Schools of the Future

What will the school of the future look like? What should it look like?

Rilke in one of his letter wrote:

Each person ought to be guided only to the point where he becomes capable of thinking by himself, working by himself, learning by himself [...]
Schools ought to think about all in terms of individuals, not in terms of grades

and I think that in the future, the educational system will fully embrace that philosophy.

What would it look like, exactly? Well, first, schools need to be personalized.
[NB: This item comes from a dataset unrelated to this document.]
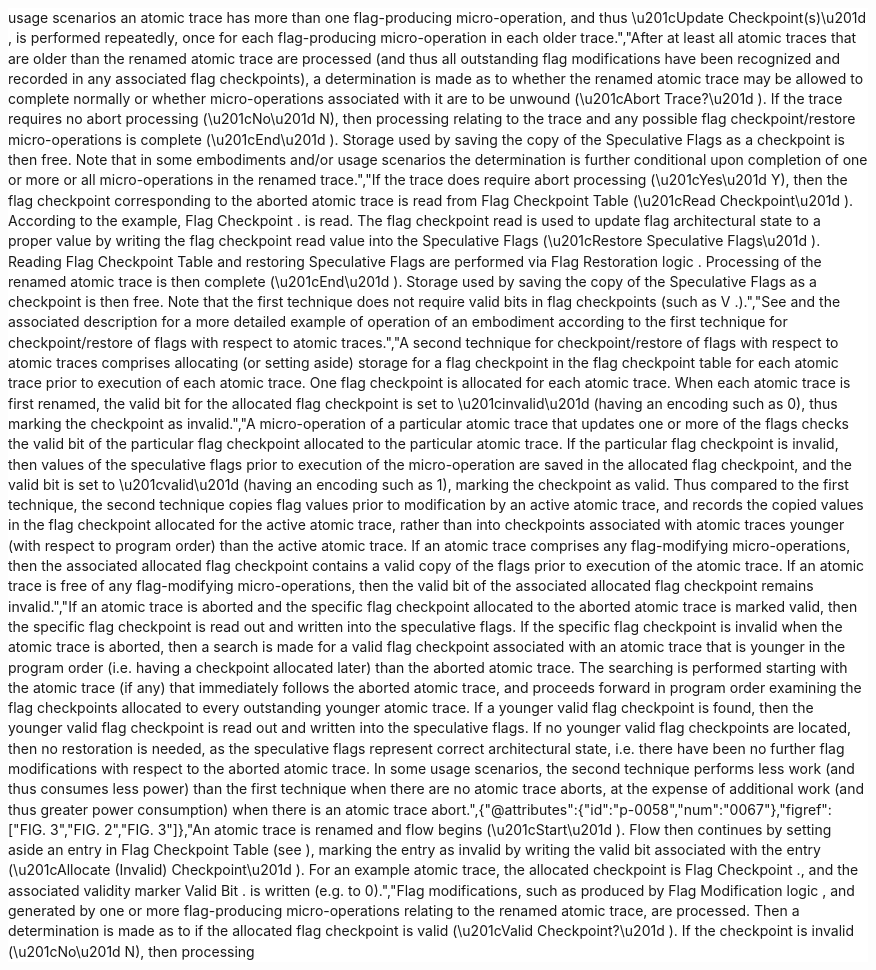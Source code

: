 usage scenarios an atomic trace has more than one flag-producing micro-operation, and thus \u201cUpdate Checkpoint(s)\u201d , is performed repeatedly, once for each flag-producing micro-operation in each older trace.","After at least all atomic traces that are older than the renamed atomic trace are processed (and thus all outstanding flag modifications have been recognized and recorded in any associated flag checkpoints), a determination is made as to whether the renamed atomic trace may be allowed to complete normally or whether micro-operations associated with it are to be unwound (\u201cAbort Trace?\u201d ). If the trace requires no abort processing (\u201cNo\u201d N), then processing relating to the trace and any possible flag checkpoint\/restore micro-operations is complete (\u201cEnd\u201d ). Storage used by saving the copy of the Speculative Flags as a checkpoint is then free. Note that in some embodiments and\/or usage scenarios the determination is further conditional upon completion of one or more or all micro-operations in the renamed trace.","If the trace does require abort processing (\u201cYes\u201d Y), then the flag checkpoint corresponding to the aborted atomic trace is read from Flag Checkpoint Table  (\u201cRead Checkpoint\u201d ). According to the example, Flag Checkpoint . is read. The flag checkpoint read is used to update flag architectural state to a proper value by writing the flag checkpoint read value into the Speculative Flags (\u201cRestore Speculative Flags\u201d ). Reading Flag Checkpoint Table  and restoring Speculative Flags  are performed via Flag Restoration logic . Processing of the renamed atomic trace is then complete (\u201cEnd\u201d ). Storage used by saving the copy of the Speculative Flags as a checkpoint is then free. Note that the first technique does not require valid bits in flag checkpoints (such as V .).","See  and the associated description for a more detailed example of operation of an embodiment according to the first technique for checkpoint\/restore of flags with respect to atomic traces.","A second technique for checkpoint\/restore of flags with respect to atomic traces comprises allocating (or setting aside) storage for a flag checkpoint in the flag checkpoint table for each atomic trace prior to execution of each atomic trace. One flag checkpoint is allocated for each atomic trace. When each atomic trace is first renamed, the valid bit for the allocated flag checkpoint is set to \u201cinvalid\u201d (having an encoding such as 0), thus marking the checkpoint as invalid.","A micro-operation of a particular atomic trace that updates one or more of the flags checks the valid bit of the particular flag checkpoint allocated to the particular atomic trace. If the particular flag checkpoint is invalid, then values of the speculative flags prior to execution of the micro-operation are saved in the allocated flag checkpoint, and the valid bit is set to \u201cvalid\u201d (having an encoding such as 1), marking the checkpoint as valid. Thus compared to the first technique, the second technique copies flag values prior to modification by an active atomic trace, and records the copied values in the flag checkpoint allocated for the active atomic trace, rather than into checkpoints associated with atomic traces younger (with respect to program order) than the active atomic trace. If an atomic trace comprises any flag-modifying micro-operations, then the associated allocated flag checkpoint contains a valid copy of the flags prior to execution of the atomic trace. If an atomic trace is free of any flag-modifying micro-operations, then the valid bit of the associated allocated flag checkpoint remains invalid.","If an atomic trace is aborted and the specific flag checkpoint allocated to the aborted atomic trace is marked valid, then the specific flag checkpoint is read out and written into the speculative flags. If the specific flag checkpoint is invalid when the atomic trace is aborted, then a search is made for a valid flag checkpoint associated with an atomic trace that is younger in the program order (i.e. having a checkpoint allocated later) than the aborted atomic trace. The searching is performed starting with the atomic trace (if any) that immediately follows the aborted atomic trace, and proceeds forward in program order examining the flag checkpoints allocated to every outstanding younger atomic trace. If a younger valid flag checkpoint is found, then the younger valid flag checkpoint is read out and written into the speculative flags. If no younger valid flag checkpoints are located, then no restoration is needed, as the speculative flags represent correct architectural state, i.e. there have been no further flag modifications with respect to the aborted atomic trace. In some usage scenarios, the second technique performs less work (and thus consumes less power) than the first technique when there are no atomic trace aborts, at the expense of additional work (and thus greater power consumption) when there is an atomic trace abort.",{"@attributes":{"id":"p-0058","num":"0067"},"figref":["FIG. 3","FIG. 2","FIG. 3"]},"An atomic trace is renamed and flow begins (\u201cStart\u201d ). Flow then continues by setting aside an entry in Flag Checkpoint Table  (see ), marking the entry as invalid by writing the valid bit associated with the entry (\u201cAllocate (Invalid) Checkpoint\u201d ). For an example atomic trace, the allocated checkpoint is Flag Checkpoint ., and the associated validity marker Valid Bit . is written (e.g. to 0).","Flag modifications, such as produced by Flag Modification logic , and generated by one or more flag-producing micro-operations relating to the renamed atomic trace, are processed. Then a determination is made as to if the allocated flag checkpoint is valid (\u201cValid Checkpoint?\u201d ). If the checkpoint is invalid (\u201cNo\u201d N), then processing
Through teaching various people in wildly different circumstances (teaching math to a seven-year-old; teaching college students; on-boarding new hires) I realized that different people learn differently, and the element of feedback is crucial to continuing progress; in other words, if the specific lesson someone took (as opposed to being given – which implies passivity) from a session isn’t reflected on by the teacher and built upon, the teaching is not going to succeed.

Fortunately, technology can make this possible, giving the teacher leverage he or she could never have dreamt of. However, historically the teaching industry has been going through much slower release cycles and so it will probably take a long time before any change is apparent.

This is one part of the “thinking in terms of individuals, not grades” philosophy — instead of standardizing on the outcome, think about how the teaching is internalized by each student. Another part has to do with the goal of education itself — that goal is to increase the intellectual capacity of an individual, not to produce a society that achieves high grades. The latter is just a construct of the educational system and just as any system that starts overly relying on its metrics, it runs a significant risk of the educators losing sight of the goal (not to mention the reality of any standardized system being game-able by those who have spent a lot of time in it). So in addition to focusing on the individual, we will have to come up with more meaningful success metrics, probably more qualitative ones (since the tuition will be so individualized, we will no longer be able to come up with a single number to describe an entire population).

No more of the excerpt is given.